■ Task to carry out:
Beginning with the opening line of the entries, return every line through the one containing "We also picnicked", both included, and nothing else. Omit pictures.

◆ ◆ ◆ ◆ ◆

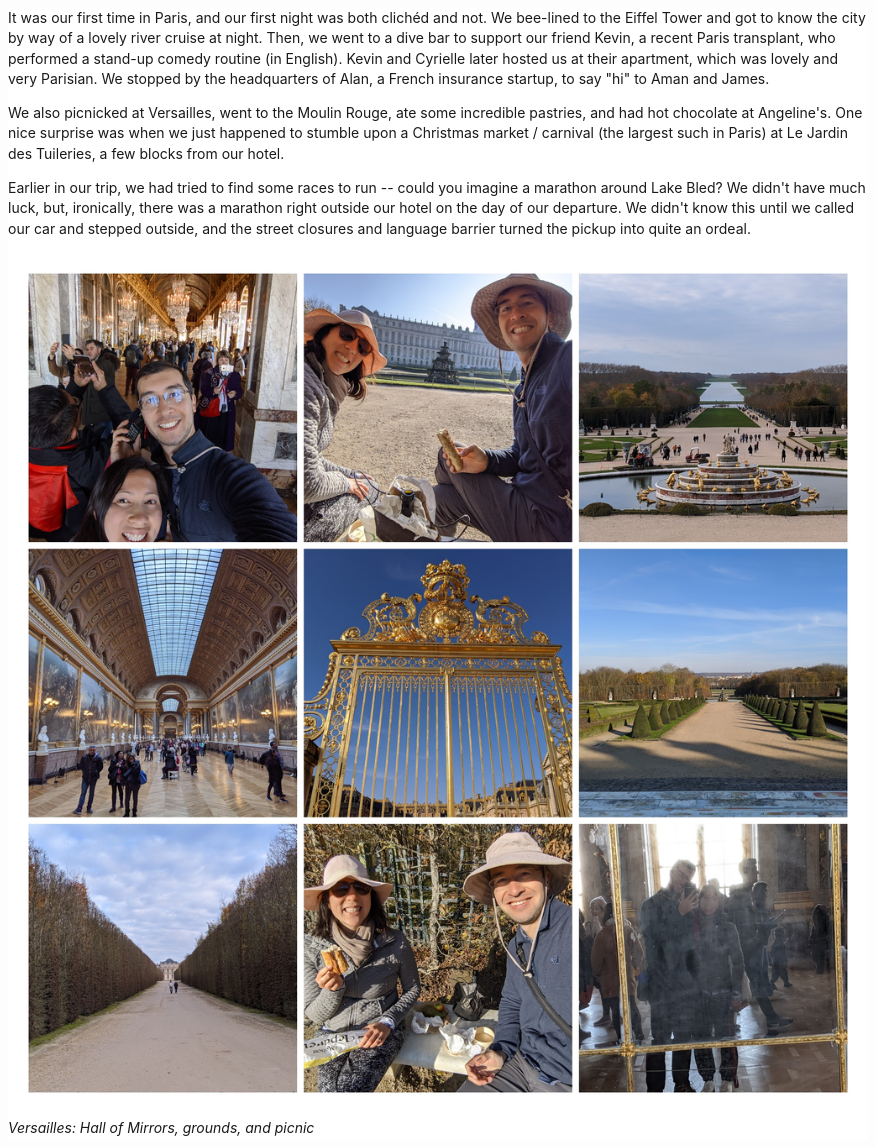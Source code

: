It was our first time in Paris, and our first night was both clichéd and not. We bee-lined to the Eiffel Tower and got to know the city by way of a lovely river cruise at night. Then, we went to a dive bar to support our friend Kevin, a recent Paris transplant, who performed a stand-up comedy routine (in English). Kevin and Cyrielle later hosted us at their apartment, which was lovely and very Parisian. We stopped by the headquarters of Alan, a French insurance startup, to say "hi" to Aman and James.

We also picnicked at Versailles, went to the Moulin Rouge, ate some incredible pastries, and had hot chocolate at Angeline's. One nice surprise was when we just happened to stumble upon a Christmas market / carnival (the largest such in Paris) at Le Jardin des Tuileries, a few blocks from our hotel.

Earlier in our trip, we had tried to find some races to run -- could you imagine a marathon around Lake Bled? We didn't have much luck, but, ironically, there was a marathon right outside our hotel on the day of our departure. We didn't know this until we called our car and stepped outside, and the street closures and language barrier turned the pickup into quite an ordeal.

![](/images/125.jpg)
*Versailles: Hall of Mirrors, grounds, and picnic*
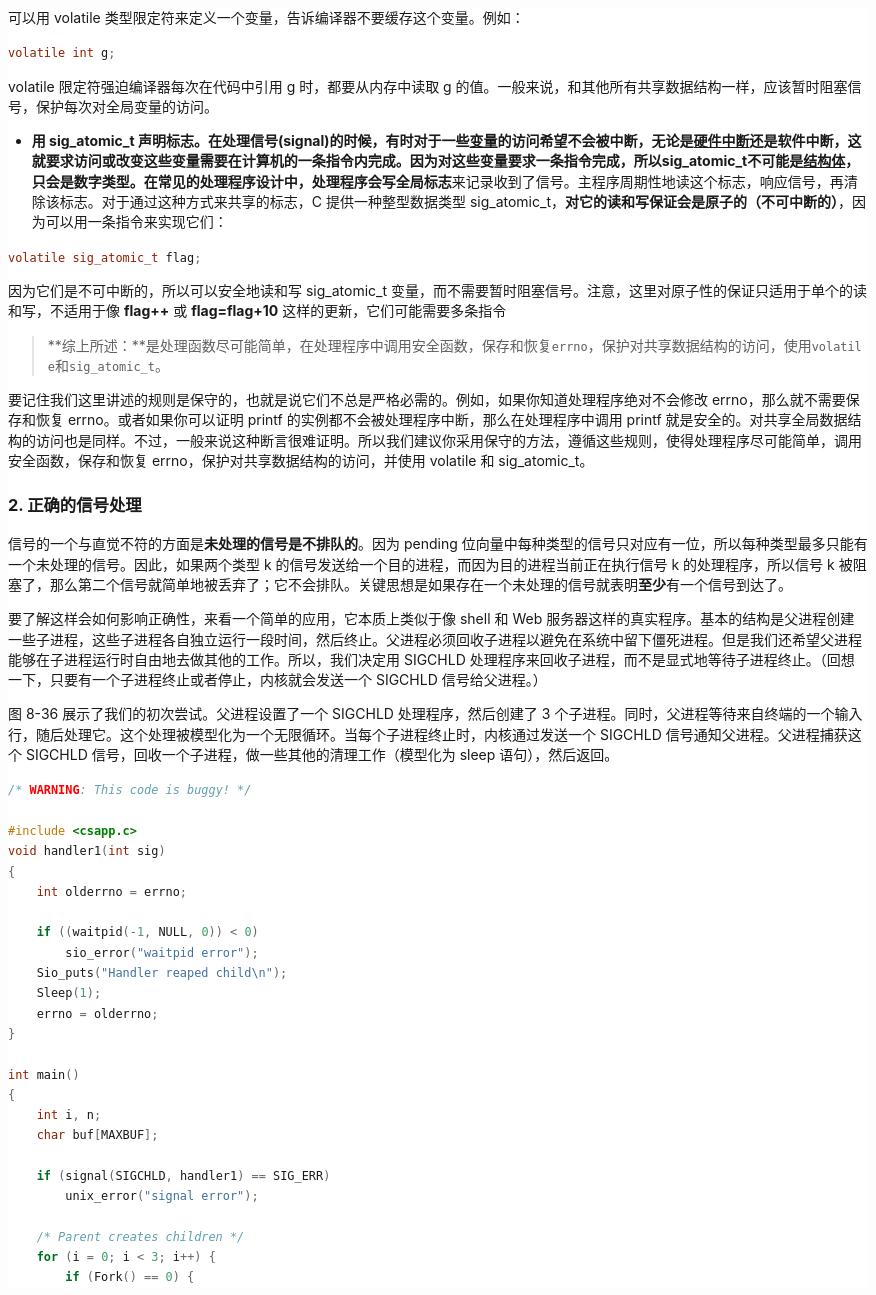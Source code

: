   可以用 volatile 类型限定符来定义一个变量，告诉编译器不要缓存这个变量。例如：

  ```c
  volatile int g;
  ```

  volatile 限定符强迫编译器每次在代码中引用 g 时，都要从内存中读取 g 的值。一般来说，和其他所有共享数据结构一样，应该暂时阻塞信号，保护每次对全局变量的访问。

*  **用 sig_atomic_t 声明标志。**在处理信号(signal)的时候，有时对于一些[变量](https://baike.baidu.com/item/变量)的访问希望不会被中断，无论是[硬件中断](https://baike.baidu.com/item/硬件中断)还是软件中断，这就要求访问或改变这些变量需要在计算机的一条指令内完成。因为对这些变量要求一条指令完成，所以sig_atomic_t不可能是[结构体](https://baike.baidu.com/item/结构体)，只会是数字类型。在常见的处理程序设计中，处理程序会写全局**标志**来记录收到了信号。主程序周期性地读这个标志，响应信号，再清除该标志。对于通过这种方式来共享的标志，C 提供一种整型数据类型 sig_atomic_t，**对它的读和写保证会是原子的（不可中断的）**，因为可以用一条指令来实现它们：

  ```c
  volatile sig_atomic_t flag;
  ```

  因为它们是不可中断的，所以可以安全地读和写 sig_atomic_t 变量，而不需要暂时阻塞信号。注意，这里对原子性的保证只适用于单个的读和写，不适用于像 **flag++** 或 **flag=flag+10** 这样的更新，它们可能需要多条指令



> **综上所述：**是处理函数尽可能简单，在处理程序中调用安全函数，保存和恢复`errno`，保护对共享数据结构的访问，使用`volatile`和`sig_atomic_t`。



要记住我们这里讲述的规则是保守的，也就是说它们不总是严格必需的。例如，如果你知道处理程序绝对不会修改 errno，那么就不需要保存和恢复 errno。或者如果你可以证明 printf 的实例都不会被处理程序中断，那么在处理程序中调用 printf 就是安全的。对共享全局数据结构的访问也是同样。不过，一般来说这种断言很难证明。所以我们建议你采用保守的方法，遵循这些规则，使得处理程序尽可能简单，调用安全函数，保存和恢复 errno，保护对共享数据结构的访问，并使用 volatile 和 sig_atomic_t。





### 2. 正确的信号处理

信号的一个与直觉不符的方面是**未处理的信号是不排队的**。因为 pending 位向量中每种类型的信号只对应有一位，所以每种类型最多只能有一个未处理的信号。因此，如果两个类型 k 的信号发送给一个目的进程，而因为目的进程当前正在执行信号 k 的处理程序，所以信号 k 被阻塞了，那么第二个信号就简单地被丢弃了；它不会排队。关键思想是如果存在一个未处理的信号就表明**至少**有一个信号到达了。

要了解这样会如何影响正确性，来看一个简单的应用，它本质上类似于像 shell 和 Web 服务器这样的真实程序。基本的结构是父进程创建一些子进程，这些子进程各自独立运行一段时间，然后终止。父进程必须回收子进程以避免在系统中留下僵死进程。但是我们还希望父进程能够在子进程运行时自由地去做其他的工作。所以，我们决定用 SIGCHLD 处理程序来回收子进程，而不是显式地等待子进程终止。（回想一下，只要有一个子进程终止或者停止，内核就会发送一个 SIGCHLD 信号给父进程。）

图 8-36 展示了我们的初次尝试。父进程设置了一个 SIGCHLD 处理程序，然后创建了 3 个子进程。同时，父进程等待来自终端的一个输入行，随后处理它。这个处理被模型化为一个无限循环。当每个子进程终止时，内核通过发送一个 SIGCHLD 信号通知父进程。父进程捕获这个 SIGCHLD 信号，回收一个子进程，做一些其他的清理工作（模型化为 sleep 语句），然后返回。

```c
/* WARNING: This code is buggy! */

#include <csapp.c>
void handler1(int sig)
{
    int olderrno = errno;

    if ((waitpid(-1, NULL, 0)) < 0)
        sio_error("waitpid error");
    Sio_puts("Handler reaped child\n");
    Sleep(1);
    errno = olderrno;
}

int main()
{
    int i, n;
    char buf[MAXBUF];

    if (signal(SIGCHLD, handler1) == SIG_ERR)
        unix_error("signal error");

    /* Parent creates children */
    for (i = 0; i < 3; i++) {
        if (Fork() == 0) {
```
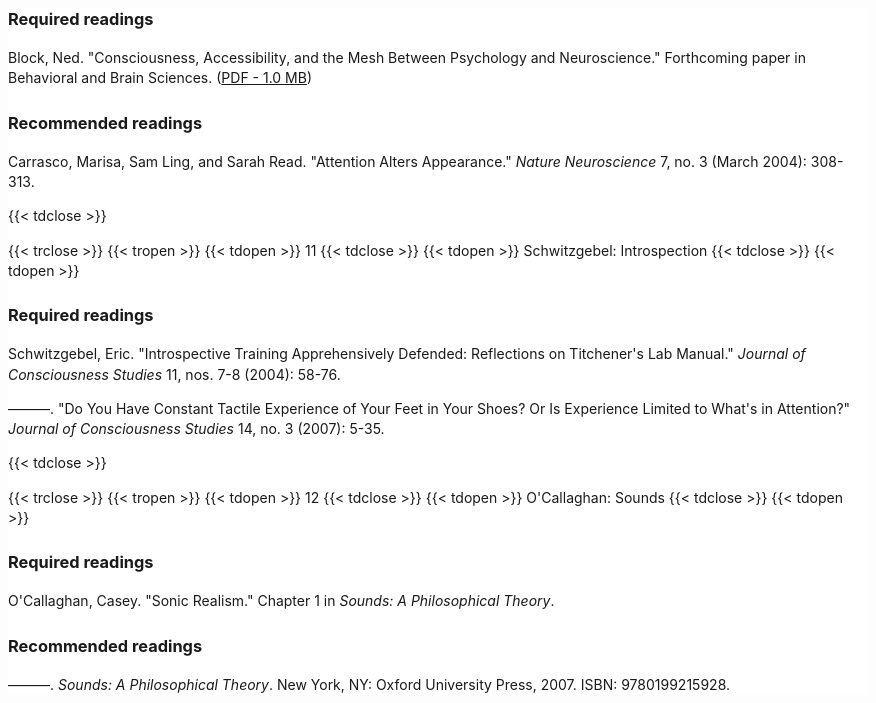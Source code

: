 
### Required readings

Block, Ned. "Consciousness, Accessibility, and the Mesh Between Psychology and Neuroscience." Forthcoming paper in Behavioral and Brain Sciences. ([PDF - 1.0 MB](http://www.nyu.edu/gsas/dept/philo/faculty/block/papers/puzzle.pdf))

### Recommended readings

Carrasco, Marisa, Sam Ling, and Sarah Read. "Attention Alters Appearance." _Nature Neuroscience_ 7, no. 3 (March 2004): 308-313.


{{< tdclose >}}

{{< trclose >}}
{{< tropen >}}
{{< tdopen >}}
11
{{< tdclose >}}
{{< tdopen >}}
Schwitzgebel: Introspection
{{< tdclose >}}
{{< tdopen >}}


### Required readings

Schwitzgebel, Eric. "Introspective Training Apprehensively Defended: Reflections on Titchener's Lab Manual." _Journal of Consciousness Studies_ 11, nos. 7-8 (2004): 58-76.

———. "Do You Have Constant Tactile Experience of Your Feet in Your Shoes? Or Is Experience Limited to What's in Attention?" _Journal of Consciousness Studies_ 14, no. 3 (2007): 5-35.


{{< tdclose >}}

{{< trclose >}}
{{< tropen >}}
{{< tdopen >}}
12
{{< tdclose >}}
{{< tdopen >}}
O'Callaghan: Sounds
{{< tdclose >}}
{{< tdopen >}}


### Required readings

O'Callaghan, Casey. "Sonic Realism." Chapter 1 in _Sounds: A Philosophical Theory_.

### Recommended readings

———. _Sounds: A Philosophical Theory_. New York, NY: Oxford University Press, 2007. ISBN: 9780199215928.
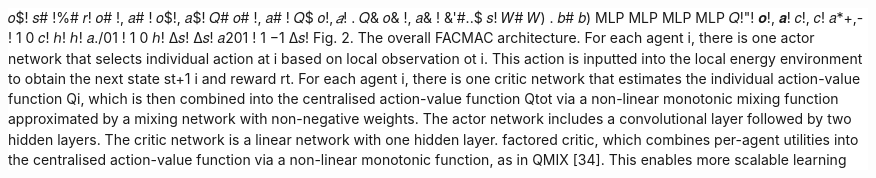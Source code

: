 𝑜$!
𝑠#
!%#
𝑟!
𝑜#
!, 𝑎#
!
𝑜$!, 𝑎$!
𝑄# 𝑜#
!, 𝑎#
!
𝑄$ 𝑜$!, 𝑎$!
  .
𝑄& 𝑜&
!, 𝑎&
!
&'#..$
𝑠!
𝑊#
𝑊)
  .
𝑏#
𝑏)
MLP
MLP
MLP
MLP
𝑄!"! 𝒐!, 𝒂!
𝑐!,
𝑐!
𝑎*+,-
!
1
0
𝑐!
ℎ!
ℎ!
𝑎./01
!
1
0
ℎ!
∆𝑠!
∆𝑠!
𝑎201
!
1
−1
∆𝑠!
Fig. 2. The overall FACMAC architecture. For each agent i, there is one actor network that selects individual action at
i based on local observation ot
i. This
action is inputted into the local energy environment to obtain the next state st+1
i
and reward rt. For each agent i, there is one critic network that estimates
the individual action-value function Qi, which is then combined into the centralised action-value function Qtot via a non-linear monotonic mixing function
approximated by a mixing network with non-negative weights. The actor network includes a convolutional layer followed by two hidden layers. The critic
network is a linear network with one hidden layer.
factored critic, which combines per-agent utilities into the
centralised action-value function via a non-linear monotonic
function, as in QMIX [34]. This enables more scalable learning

◆ ◆ ◆ ◆ ◆

■ Exercise solution:
Source code

:It was our first time in Paris, and our first night was both clichéd and not. We bee-lined to the Eiffel Tower and got to know the city by way of a lovely river cruise at night. Then, we went to a dive bar to support our friend Kevin, a recent Paris transplant, who performed a stand-up comedy routine (in English). Kevin and Cyrielle later hosted us at their apartment, which was lovely and very Parisian. We stopped by the headquarters of Alan, a French insurance startup, to say "hi" to Aman and James.

We also picnicked at Versailles, went to the Moulin Rouge, ate some incredible pastries, and had hot chocolate at Angeline's. One nice surprise was when we just happened to stumble upon a Christmas market / carnival (the largest such in Paris) at Le Jardin des Tuileries, a few blocks from our hotel.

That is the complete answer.